1 Introduction
Confirmatory Factor Analysis (CFA) is a key method for assessing the validity of a measurement instrument through its internal structure (Bandalos 2018; Hughes 2018; Sireci and Sukin 2013). Validity is arguably the most crucial characteristic of a measurement model (Furr 2021), as it addresses the essential question of what measuring instruments truly assess (Bandalos 2018). This concern is closely linked with the classical definition of validity: the degree to which a test measures what it claims to measure (Bandalos 2018; Furr 2021; Sireci and Sukin 2013; Urbina 2014), aligning with the tripartite model still embraced by numerous scholars (Widodo 2018).
The tripartite model of validity frames the concept using three categories of evidence: content, criterion, and construct (Bandalos 2018). Content validity pertains to the adequacy and representativeness of test items relative to the domain or objective under investigation (Cohen, Schneider, and Tobin 2022). Criterion validity is the correlation between test outcomes and a significant external criterion, such as performance on another measure or future occurrences (Cohen, Schneider, and Tobin 2022). Construct validity evaluates the test’s capacity to measure the theoretical construct it is intended to assess, taking into account related hypotheses and empirical data (Cohen, Schneider, and Tobin 2022).

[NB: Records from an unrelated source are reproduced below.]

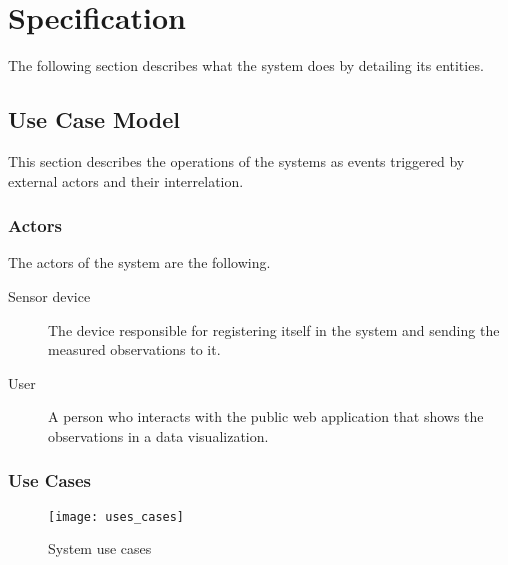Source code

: \chapter{Specification}

The following section describes what the system does by detailing its entities.

\section{Use Case Model}

This section describes the operations of the systems as events triggered by external actors and their interrelation.

\subsection{Actors} \label{actors}

The actors of the system are the following.

\begin{description}
	\item[Sensor device] The device responsible for registering itself in the system and sending the measured observations to it.
	\item[User] A person who interacts with the public web application that shows the observations in a data visualization.
\end{description}

\subsection{Use Cases}

\begin{figure}[ht]
	\centering
	\texttt{[image: uses\_cases]}
	\caption{System use cases}
	\label{fig:use_cases}
\end{figure}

Introduced in the American Psychological Association (APA) “Standards for Educational and Psychological Testing” in 1966, the tripartite concept of validity has been a cornerstone in the social sciences for decades (Bandalos 2018). However, its fragmented and confusing nature has led to widespread criticism, prompting a shift towards a more holistic view of validity (Sireci and Sukin 2013). This evolution was signified by the publication of the 1999 standards (AERA, APA, and NCME 1999), and further by the 2014 standards (AERA, APA, and NCME 2014), which redefined test validity in terms of the interpretations and uses of test scores (Furr 2021). Under this new paradigm, validation requires diverse theoretical and empirical evidence, recognizing validity as a unified concept – construct validity – encompassing various evidence sources for evaluating potential interpretations of test scores for specific purposes (Furr 2021; Urbina 2014).
Thus, key authorities in psychological assessment now define validity as the degree to which evidence and theory support the interpretations of test scores for their intended purposes (AERA, APA, and NCME 2014). Validity involves a comprehensive evaluation of how well empirical evidence and theoretical rationales uphold the conclusions and actions derived from test scores or other assessment types (Bandalos 2018; Furr 2021; Urbina 2014).

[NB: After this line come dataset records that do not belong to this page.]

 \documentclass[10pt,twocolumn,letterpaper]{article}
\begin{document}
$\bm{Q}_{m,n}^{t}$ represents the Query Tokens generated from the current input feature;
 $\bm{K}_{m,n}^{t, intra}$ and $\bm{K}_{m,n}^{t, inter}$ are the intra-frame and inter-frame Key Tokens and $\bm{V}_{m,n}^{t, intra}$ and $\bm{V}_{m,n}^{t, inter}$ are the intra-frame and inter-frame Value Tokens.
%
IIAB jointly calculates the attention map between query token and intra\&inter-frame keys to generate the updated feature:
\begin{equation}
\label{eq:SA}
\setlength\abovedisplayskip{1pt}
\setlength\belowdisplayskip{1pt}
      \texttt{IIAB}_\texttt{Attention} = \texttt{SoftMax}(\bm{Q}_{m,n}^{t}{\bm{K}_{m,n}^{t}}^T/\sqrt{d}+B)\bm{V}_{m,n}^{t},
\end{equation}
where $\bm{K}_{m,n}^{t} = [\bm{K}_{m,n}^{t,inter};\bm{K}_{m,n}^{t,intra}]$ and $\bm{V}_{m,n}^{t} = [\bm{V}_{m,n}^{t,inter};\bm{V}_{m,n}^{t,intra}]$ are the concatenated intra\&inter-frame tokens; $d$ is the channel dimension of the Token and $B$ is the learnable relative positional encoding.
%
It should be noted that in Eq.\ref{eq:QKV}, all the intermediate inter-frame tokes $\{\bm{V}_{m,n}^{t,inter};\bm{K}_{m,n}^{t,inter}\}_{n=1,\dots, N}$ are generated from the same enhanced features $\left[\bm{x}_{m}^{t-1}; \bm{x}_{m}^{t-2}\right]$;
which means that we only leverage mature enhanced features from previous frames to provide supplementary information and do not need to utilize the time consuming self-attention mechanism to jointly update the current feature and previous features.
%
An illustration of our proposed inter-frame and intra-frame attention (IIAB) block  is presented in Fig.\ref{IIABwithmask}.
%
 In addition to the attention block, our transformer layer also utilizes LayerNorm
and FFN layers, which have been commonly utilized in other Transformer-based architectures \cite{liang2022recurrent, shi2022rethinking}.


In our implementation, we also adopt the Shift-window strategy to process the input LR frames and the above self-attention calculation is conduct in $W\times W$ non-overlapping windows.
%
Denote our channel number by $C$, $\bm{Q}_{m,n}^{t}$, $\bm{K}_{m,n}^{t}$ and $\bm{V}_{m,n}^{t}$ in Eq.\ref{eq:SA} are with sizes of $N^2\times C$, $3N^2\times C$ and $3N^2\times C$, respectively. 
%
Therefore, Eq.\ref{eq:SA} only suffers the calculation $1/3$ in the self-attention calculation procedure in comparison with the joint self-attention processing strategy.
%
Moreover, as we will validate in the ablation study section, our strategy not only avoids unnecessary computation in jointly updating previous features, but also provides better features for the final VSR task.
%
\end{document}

According to APA guidelines (AERA, APA, and NCME 2014), five types of validity evidence are critical: content, response process, association with external variables, consequences of test use, and internal structure. Content validity examines the extent to which test content accurately represents the domain of interest exclusively (Furr 2021). The response process refers to the link between the construct and the specifics of the examinees’ responses (Sireci and Sukin 2013). Validity based on external variables concerns the test’s correlation with other measures or constructs expected to be related or unrelated to the evaluated construct (Furr 2021). The implications of test use focus on the positive or negative effects on the individuals or groups assessed (Bandalos 2018).
Evidence based on internal structure assesses how well the interactions among test items and their components align with the theoretical framework used to explain the outcomes of the measurement instrument (AERA, APA, and NCME 2014; Rios and Wells 2014). Sources of internal structural validity evidence may include analyses of reliability, dimensionality, and measurement invariance.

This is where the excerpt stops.